Princeton University Library is fortunate to have nine fine press books bound by Daniel Kelm:

Claire Owen, Gabriel’s family (Philadelphia: Turtle Island Press, 1992). Graphic Arts Collection Z232.T87 O93
“Claire Owen wrote the story and etched the plates … The design … was a collaboration between Owen and Daniel Tucker. The book was set in Baskerville type, with Centaur used for the titles … The type and the plates were printed letterpress by Arthur Larson at Horton Tank Graphics. The binding in Chieftan leather was designed by Daniel Tucker and completed by Daniel Kelm … at the Wide Awake Garage … fifty-two copies numbered 1/52-52/52 and four Artist’s Proofs signed I/IV-IV/IV.”

An only kid, monoprints by Mikhail Magaril ([New York City]: Kuboaa, 1998). Cotsen Children’s Library, Folios 87784
“Printed in an edition of 18 signed & numbered copies by Russell Maret at Kuboaa, New York City. The text type is Centaur, designed by Bruce Rogers, printed on Rives de Lin paper. Each copy has eleven monoprints & one matrix transfer drawing by Mikhail Magaril. The sewn-board binding was designed & executed by Daniel Kelm, with a leather spine & cover paper hand-made by Timothy Barrett, housed in a drop-spine box made by the printer.”–Colophon.

Ligoranno/Reese, The Corona palimpsest (New York: Granary, 1996). Graphic Arts Collection Oversize Z232.G75 L53q
“‘The Corona palimpsest’ takes its name from the video/book installation made by Ligorano/Reese and which debuted at the Cristinerose Gallery in New York City in October, 1995. The collages come from a variety of sources: newspapers, art history books and magazines. They were printed by Joe Elliot and Anne Noonan at Soho Letterpress. The artists hand painted the book using stencils and paste paper methods. The text paper is 120 gram Arches text laid. The stills are from the video component of the installation, printed offset on Yu-jade … Daniel Kelm bound the edition at the Wide Awake Garage”–Colophon.

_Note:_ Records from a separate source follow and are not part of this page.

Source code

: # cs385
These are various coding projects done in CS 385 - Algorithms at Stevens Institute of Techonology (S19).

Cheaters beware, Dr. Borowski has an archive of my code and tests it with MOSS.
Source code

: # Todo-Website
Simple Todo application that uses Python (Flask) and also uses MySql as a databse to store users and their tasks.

Altar book for Górecki: the Symphony of sorrowful songs by Henryk Górecki; lyrics in Polish and English translation (Middletown, CT: Robin Price, Publisher, 1996). Graphic Arts Collection Oversize Z232.P95 A47q
“Inspired by the 1992 recording of Henryk Górecki’s Symphony no. 3 … The bird illustrations are from seventeenth-century copperplate engravings by Francis Willughby. Photographed by John Wareham, the illustrations were digitally adapted and made into polymer plates by Gerald Lange. The woodcut was designed and carved by Keiji Shinohara. Paul Shaw provided calligraphy of the Polish lyrics. The typefaces are Guild Samson uncial & Perpetua, printed onto hand-stained Wahon paper. Daniel Kelm provided consultation on the triptych structure; box design & construction is by Franklin Nichols Woodworking”–Colophon.

Bunny Burson, Hidden in plain sight (St. Louis: Bunny Burson, 2015). Graphic Arts Collection, Q-000120
“Designed and printed at Emdash Studio in St. Louis, by Ken Botnick, and bound by Daniel Kelm at Wide Awake Garage in Easthampton, Massachusetts, in an edition of 27 copies. Issued in a black cloth-covered clamshell case with etchings of the front and back of an envelope attached to the front and back of the case.

Ken Botnick, Diderot project ([St. Louis, Mo.]: Emdash, 2015). Graphic Arts Collection 2015-0147Q
“This edition was completed during the January thaw of 2015 in our print shop in the Pierce Arrow Building, St. Louis, and is the work of Ken Botnick, editor, author, designer, printer and publisher. … The edition is bound by Daniel Kelm at the Wide Awake Garage, Easthampton, Massachusetts … All texts from the Encyclopedia are set in Walbaum Book ..”–Colophon.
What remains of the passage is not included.